» **ABOUT THIS EXERCISE**
Write out each entry below exactly. Do not include the images.

» **EXERCISE INPUT**

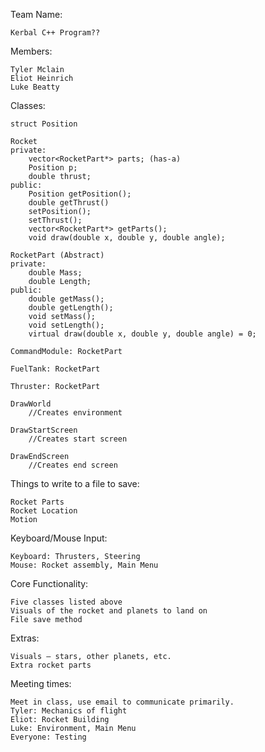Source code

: Team Name: 

	Kerbal C++ Program??

Members:

	Tyler Mclain
	Eliot Heinrich
	Luke Beatty

Classes:

	struct Position

	Rocket
	private:
		vector<RocketPart*> parts; (has-a)
		Position p;
		double thrust;
	public:
		Position getPosition();
		double getThrust()
		setPosition();
		setThrust();
		vector<RocketPart*> getParts();
		void draw(double x, double y, double angle);

	RocketPart (Abstract)
	private:
		double Mass;
		double Length;
	public:
		double getMass();
		double getLength();
		void setMass();
		void setLength();
		virtual draw(double x, double y, double angle) = 0;

	CommandModule: RocketPart
	
	FuelTank: RocketPart

	Thruster: RocketPart
	
	DrawWorld
		//Creates environment
	
	DrawStartScreen
		//Creates start screen
		
	DrawEndScreen
		//Creates end screen

Things to write to a file to save:

	Rocket Parts
	Rocket Location
	Motion

Keyboard/Mouse Input:

	Keyboard: Thrusters, Steering
	Mouse: Rocket assembly, Main Menu

Core Functionality:

	Five classes listed above
	Visuals of the rocket and planets to land on
	File save method

Extras:

	Visuals – stars, other planets, etc.
	Extra rocket parts

Meeting times:

	Meet in class, use email to communicate primarily.
	Tyler: Mechanics of flight
	Eliot: Rocket Building
	Luke: Environment, Main Menu
	Everyone: Testing
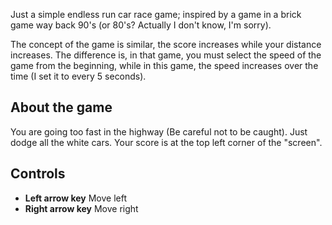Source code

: Just a simple endless run car race game; inspired by a game in a brick game way back 90's (or 80's? Actually I don't know, I'm sorry).

The concept of the game is similar, the score increases while your distance increases. The difference is, in that game, you must select the speed of the game from the beginning, while in this game, the speed increases over the time (I set it to every 5 seconds).

## About the game

You are going too fast in the highway (Be careful not to be caught). Just dodge all the white cars.
Your score is at the top left corner of the "screen".

## Controls

- **Left arrow key** Move left
- **Right arrow key** Move right
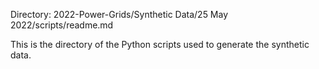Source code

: Directory: 2022-Power-Grids/Synthetic Data/25 May 2022/scripts/readme.md

This is the directory of the Python scripts used to generate the synthetic data.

» **YOUR RESPONSE**
Source code

: Team Name: 

	Kerbal C++ Program??

Members:

	Tyler Mclain
	Eliot Heinrich
	Luke Beatty

Classes:

	struct Position

	Rocket
	private:
		vector<RocketPart*> parts; (has-a)
		Position p;
		double thrust;
	public:
		Position getPosition();
		double getThrust()
		setPosition();
		setThrust();
		vector<RocketPart*> getParts();
		void draw(double x, double y, double angle);

	RocketPart (Abstract)
	private:
		double Mass;
		double Length;
	public:
		double getMass();
		double getLength();
		void setMass();
		void setLength();
		virtual draw(double x, double y, double angle) = 0;

	CommandModule: RocketPart
	
	FuelTank: RocketPart

	Thruster: RocketPart
	
	DrawWorld
		//Creates environment
	
	DrawStartScreen
		//Creates start screen
		
	DrawEndScreen
		//Creates end screen

Things to write to a file to save:

	Rocket Parts
	Rocket Location
	Motion

Keyboard/Mouse Input:

	Keyboard: Thrusters, Steering
	Mouse: Rocket assembly, Main Menu

Core Functionality:

	Five classes listed above
	Visuals of the rocket and planets to land on
	File save method

Extras:

	Visuals – stars, other planets, etc.
	Extra rocket parts

Meeting times:

	Meet in class, use email to communicate primarily.
	Tyler: Mechanics of flight
	Eliot: Rocket Building
	Luke: Environment, Main Menu
	Everyone: Testing
Source code

: Just a simple endless run car race game; inspired by a game in a brick game way back 90's (or 80's? Actually I don't know, I'm sorry).

The concept of the game is similar, the score increases while your distance increases. The difference is, in that game, you must select the speed of the game from the beginning, while in this game, the speed increases over the time (I set it to every 5 seconds).

## About the game

You are going too fast in the highway (Be careful not to be caught). Just dodge all the white cars.
Your score is at the top left corner of the "screen".

## Controls

- **Left arrow key** Move left
- **Right arrow key** Move right
Source code

: Directory: 2022-Power-Grids/Synthetic Data/25 May 2022/scripts/readme.md

This is the directory of the Python scripts used to generate the synthetic data.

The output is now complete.